Tarihi dokusunu muhafaza ederken; bir yandan da hem sakinleriyle hem de esnaflarıyla birlikte yenilenen Fevzipaşa Mahallesi’nde, zanaatkâr ruhun ve mahalle dayanışmasının hissedildiği sokaklardan birinde yer alan Lilly and Mo’s Vegan Kafe, klasik bir yeme-içme mekânından çok daha fazlasını sunuyor. İşletmeci Sevil Koç’un doğup büyüdüğü yer olan Avusturya’da başlayan gastronomi yolculuğu; bugün sıfır atık, etik üretim ve vegan mutfak anlayışıyla Fevzipaşa’da hayat buluyor.

116201_wuciwug_b0563b62_lilly-and-mo-s.jpeg

Kahveleri, birbirinden lezzetli tatlıları, güler yüz ve samimi sohbetiyle sıfır atık prensibi ve mahalle dayanışmasını aynı mekânda buluşturmayı başaran Lilly and Mo’s Vegan Kafe’nin işletmecisi Sevil Koç ile kısa bir röportaj yaptık.
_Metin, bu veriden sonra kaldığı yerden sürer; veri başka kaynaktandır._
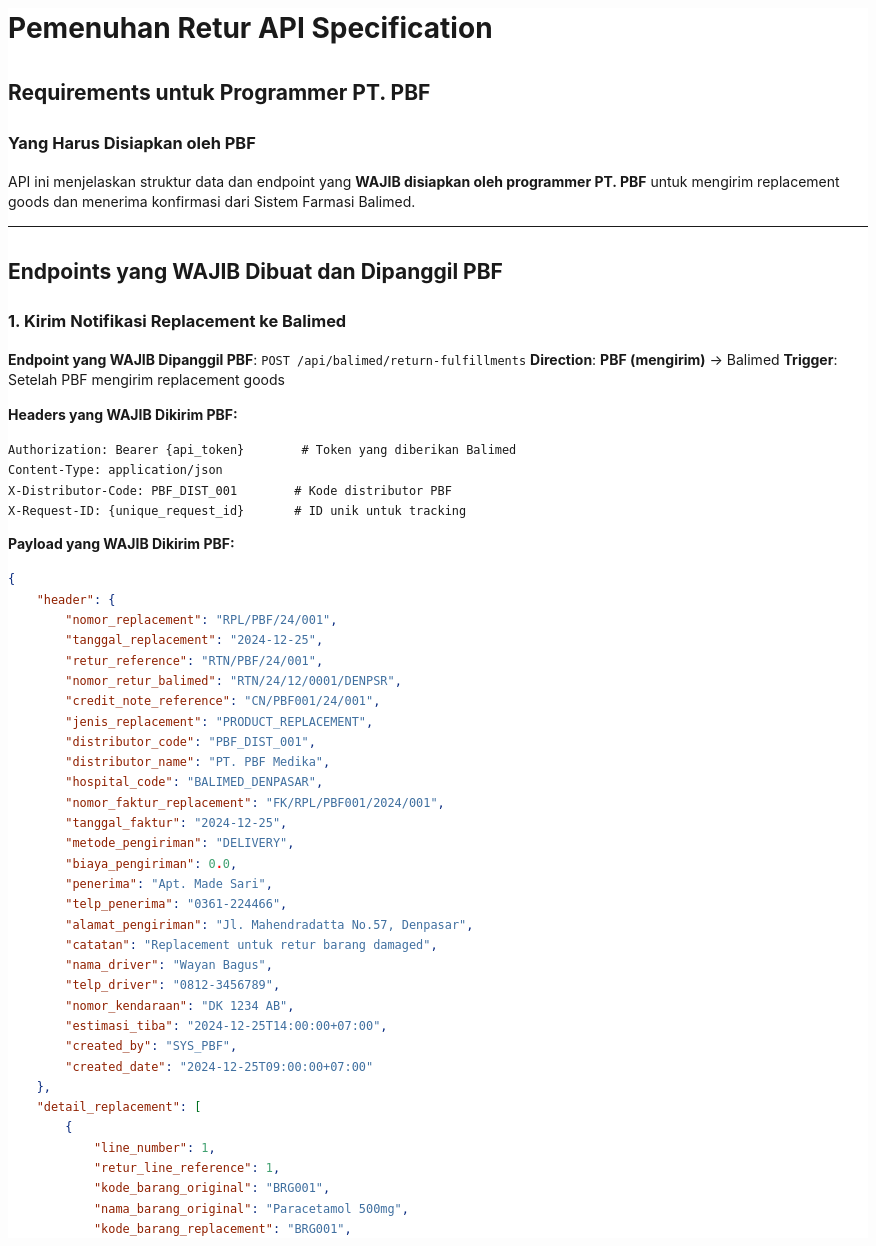 # Pemenuhan Retur API Specification

## Requirements untuk Programmer PT. PBF

### Yang Harus Disiapkan oleh PBF

API ini menjelaskan struktur data dan endpoint yang **WAJIB disiapkan oleh programmer PT. PBF** untuk mengirim replacement goods dan menerima konfirmasi dari Sistem Farmasi Balimed.

---

## Endpoints yang WAJIB Dibuat dan Dipanggil PBF

### 1. Kirim Notifikasi Replacement ke Balimed

**Endpoint yang WAJIB Dipanggil PBF**: `POST /api/balimed/return-fulfillments`
**Direction**: **PBF (mengirim)** → Balimed
**Trigger**: Setelah PBF mengirim replacement goods

**Headers yang WAJIB Dikirim PBF:**

```http
Authorization: Bearer {api_token}        # Token yang diberikan Balimed
Content-Type: application/json
X-Distributor-Code: PBF_DIST_001        # Kode distributor PBF
X-Request-ID: {unique_request_id}       # ID unik untuk tracking
```

**Payload yang WAJIB Dikirim PBF:**

```json
{
    "header": {
        "nomor_replacement": "RPL/PBF/24/001",
        "tanggal_replacement": "2024-12-25",
        "retur_reference": "RTN/PBF/24/001",
        "nomor_retur_balimed": "RTN/24/12/0001/DENPSR",
        "credit_note_reference": "CN/PBF001/24/001",
        "jenis_replacement": "PRODUCT_REPLACEMENT",
        "distributor_code": "PBF_DIST_001",
        "distributor_name": "PT. PBF Medika",
        "hospital_code": "BALIMED_DENPASAR",
        "nomor_faktur_replacement": "FK/RPL/PBF001/2024/001",
        "tanggal_faktur": "2024-12-25",
        "metode_pengiriman": "DELIVERY",
        "biaya_pengiriman": 0.0,
        "penerima": "Apt. Made Sari",
        "telp_penerima": "0361-224466",
        "alamat_pengiriman": "Jl. Mahendradatta No.57, Denpasar",
        "catatan": "Replacement untuk retur barang damaged",
        "nama_driver": "Wayan Bagus",
        "telp_driver": "0812-3456789",
        "nomor_kendaraan": "DK 1234 AB",
        "estimasi_tiba": "2024-12-25T14:00:00+07:00",
        "created_by": "SYS_PBF",
        "created_date": "2024-12-25T09:00:00+07:00"
    },
    "detail_replacement": [
        {
            "line_number": 1,
            "retur_line_reference": 1,
            "kode_barang_original": "BRG001",
            "nama_barang_original": "Paracetamol 500mg",
            "kode_barang_replacement": "BRG001",
```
Öncelikle sizi tanıyalım. Sevil Hanım, kaç yaşındasınız ve hikâyeniz nerede başladı?

Sevil Koç: 39 yaşındayım. Türkiye doğumlu değilim; Avusturya’da doğup büyüdüm. Gastronomi dünyasına 14-15 yaşlarımda Alp Dağları’nda başladım. 24 yıldır bu sektörün içindeyim; garsonluktan aşçılığa, barmenlikten sommelierliğe kadar her kademede eğitim aldım ve çalıştım. Benim kalbim gastronomiyle atıyor.

Türkiye’ye ve özellikle Çanakkale’ye gelişiniz nasıl oldu? Bu radikal kararı nasıl aldınız?
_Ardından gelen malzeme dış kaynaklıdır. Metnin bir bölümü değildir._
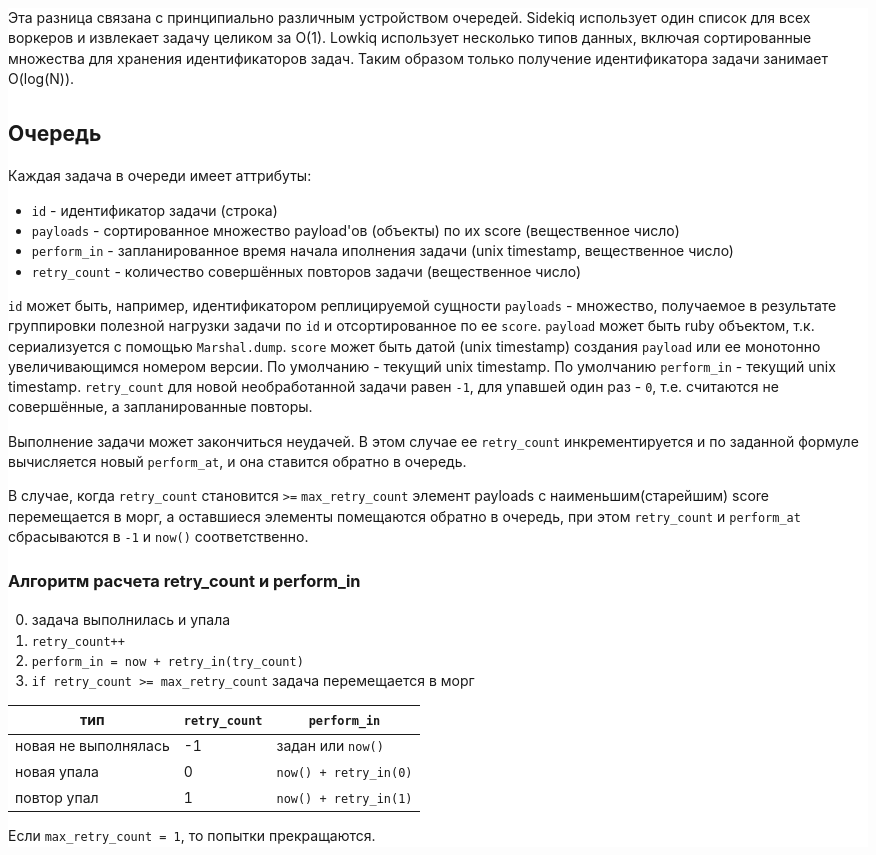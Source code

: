 Эта разница связана с принципиально различным устройством очередей.
Sidekiq использует один список для всех воркеров и извлекает задачу целиком за O(1).
Lowkiq использует несколько типов данных, включая сортированные множества для хранения идентификаторов задач.
Таким образом только получение идентификатора задачи занимает O(log(N)).

## Очередь

Каждая задача в очереди имеет аттрибуты:

+ `id` - идентификатор задачи (строка)
+ `payloads` - сортированное множество payload'ов (объекты) по их score (вещественное число)
+ `perform_in` - запланированное время начала иполнения задачи (unix timestamp, вещественное число)
+ `retry_count` - количество совершённых повторов задачи (вещественное число)

`id` может быть, например, идентификатором реплицируемой сущности
`payloads` - множество,
получаемое в результате группировки полезной нагрузки задачи по `id` и отсортированное по ее `score`.
`payload` может быть ruby объектом, т.к. сериализуется с помощью `Marshal.dump`.
`score` может быть датой (unix timestamp) создания `payload`
или ее монотонно увеличивающимся номером версии.
По умолчанию - текущий unix timestamp.
По умолчанию `perform_in` - текущий unix timestamp.
`retry_count` для новой необработанной задачи равен `-1`, для упавшей один раз - `0`,
т.е. считаются не совершённые, а запланированные повторы.

Выполнение задачи может закончиться неудачей.
В этом случае ее `retry_count` инкрементируется и по заданной формуле вычисляется новый `perform_at`,
и она ставится обратно в очередь.

В случае, когда `retry_count` становится `>=` `max_retry_count`
элемент payloads с наименьшим(старейшим) score перемещается в морг,
а оставшиеся элементы помещаются обратно в очередь, при этом
`retry_count` и `perform_at` сбрасываются в `-1` и `now()` соответственно.

### Алгоритм расчета retry_count и perform_in

0. задача выполнилась и упала
1. `retry_count++`
2. `perform_in = now + retry_in(try_count)`
3. `if retry_count >= max_retry_count` задача перемещается в морг

| тип         | `retry_count` | `perform_in` |
| ---         | ---           | ---          |
| новая не выполнялась | -1 | задан или `now()` |
| новая упала | 0 | `now() + retry_in(0)` |
| повтор упал | 1 | `now() + retry_in(1)` |

Если `max_retry_count = 1`, то попытки прекращаются.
Avusturya’da bir ev yangını yaşadım. Her şeyimi, tüm eşyalarımı 5 dakika içinde kaybettim. O an anladım ki hayattaki en önemli şey eşyalar değil, can dostlarım ve hayatımın kendisiymiş. Bir gün içinde karar verdik; en yakın arkadaşım ve iki köpeğimle sırt çantalarımızı takıp yola çıktık. İtalya üzerinden trenlerle ve zaman zaman yürüyerek geldik. İlk durağımız Çanakkale’ydi. Daha önce hiçbir bağım yoktu ama buraya âşık oldum ve kaldım.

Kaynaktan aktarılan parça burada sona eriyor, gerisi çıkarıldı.